Внезапно тень на дне зашевелилась —
и поднялась с рыданием со дна.
О чем рыдать? Утешить не умею.
Но как затопала, как затряслась,
как горячо цепляется за шею,
в ужасном мраке на руки просясь.
1951, Итака
Неправильные ямбы
В последний раз лиясь листами
между воздушными перстами
и проходя перед грозой
от зелени уже настойчивой
до серебристости простой,
олива бедная, листва
искусства, плещет, и слова
лелеять бы уже не стоило,
если б не зоркие глаза
и одобрение бродяги,
если б не лилия в овраге,
если б не близкая гроза.
1953, Итака
Какое сделал я дурное дело
Какое сделал я дурное дело,
и я ли развратитель и злодей.
я, заставляющий мечтать мир целый
о бедной девочке моей.
О, знаю я, меня боятся люди,
и жгут таких, как я, за волшебство,
и, как от яда в полом изумруде,
мрут от искусства моего.
Но как забавно, что в конце абзаца,
корректору и веку вопреки,
тень русской ветки будет колебаться
на мраморе моей руки.
27 декабря 1959, Сан-Ремо
С серого севера
С серого севера
вот пришли эти снимки.
Жизнь успела на все
погасить недоимки.
Знакомое дерево
вырастает из дымки.
Вот на Лугу шоссе.
Дом с колоннами.
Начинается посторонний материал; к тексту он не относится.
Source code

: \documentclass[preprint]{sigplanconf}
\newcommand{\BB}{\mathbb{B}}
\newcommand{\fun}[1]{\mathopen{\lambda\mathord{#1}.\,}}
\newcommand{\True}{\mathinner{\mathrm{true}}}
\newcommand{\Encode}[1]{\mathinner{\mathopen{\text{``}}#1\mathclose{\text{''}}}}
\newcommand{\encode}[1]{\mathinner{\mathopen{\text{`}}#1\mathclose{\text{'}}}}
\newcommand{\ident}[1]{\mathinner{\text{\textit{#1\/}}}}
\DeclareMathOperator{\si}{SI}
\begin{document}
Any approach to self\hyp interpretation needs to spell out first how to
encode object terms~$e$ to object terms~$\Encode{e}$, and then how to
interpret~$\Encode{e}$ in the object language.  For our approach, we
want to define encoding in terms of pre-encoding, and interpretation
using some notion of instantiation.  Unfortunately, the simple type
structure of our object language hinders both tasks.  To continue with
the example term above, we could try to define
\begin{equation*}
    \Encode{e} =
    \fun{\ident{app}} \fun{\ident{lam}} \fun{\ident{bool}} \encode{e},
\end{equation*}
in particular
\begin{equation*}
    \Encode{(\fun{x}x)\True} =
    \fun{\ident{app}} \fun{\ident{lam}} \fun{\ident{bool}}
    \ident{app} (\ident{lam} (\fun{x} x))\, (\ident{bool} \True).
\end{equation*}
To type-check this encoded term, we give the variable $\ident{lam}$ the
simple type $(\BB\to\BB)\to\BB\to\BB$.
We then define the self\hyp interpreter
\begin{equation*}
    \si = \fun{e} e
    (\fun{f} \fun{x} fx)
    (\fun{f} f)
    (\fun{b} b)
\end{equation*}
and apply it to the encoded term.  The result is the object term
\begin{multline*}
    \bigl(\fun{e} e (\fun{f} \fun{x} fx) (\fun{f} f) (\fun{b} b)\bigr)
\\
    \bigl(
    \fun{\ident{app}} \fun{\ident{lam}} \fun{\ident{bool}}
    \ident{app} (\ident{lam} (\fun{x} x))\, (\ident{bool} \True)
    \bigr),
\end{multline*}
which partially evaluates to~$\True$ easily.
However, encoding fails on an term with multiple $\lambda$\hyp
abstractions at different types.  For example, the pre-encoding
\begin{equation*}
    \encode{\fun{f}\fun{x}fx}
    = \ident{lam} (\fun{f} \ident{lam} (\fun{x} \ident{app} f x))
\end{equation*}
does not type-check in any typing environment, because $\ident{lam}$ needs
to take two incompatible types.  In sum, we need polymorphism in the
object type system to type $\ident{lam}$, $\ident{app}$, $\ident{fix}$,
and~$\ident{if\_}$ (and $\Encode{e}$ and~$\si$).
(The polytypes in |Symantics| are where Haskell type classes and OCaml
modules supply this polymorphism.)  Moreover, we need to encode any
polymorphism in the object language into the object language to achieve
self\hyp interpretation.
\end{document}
Оредежь.
Отовсюду почти
мне к себе до сих пор еще
удалось бы пройти.
Так, бывало, купальщикам
на приморском песке
приносится мальчиком
кое-что в кулачке.
Все, от камушка этого
с каймой фиолетовой
до стеклышка матово
зеленоватого,
он приносит торжественно.
Вот это Батово.
Вот это Рожествено.
20 декабря 1967, Монтре
Стихотворения, не входившие в прижизненные сборники
Рыцарь
Я в замке. Ночь. Свод сумрачно-дубовый.
Вдоль смутных стен портретов смутный ряд.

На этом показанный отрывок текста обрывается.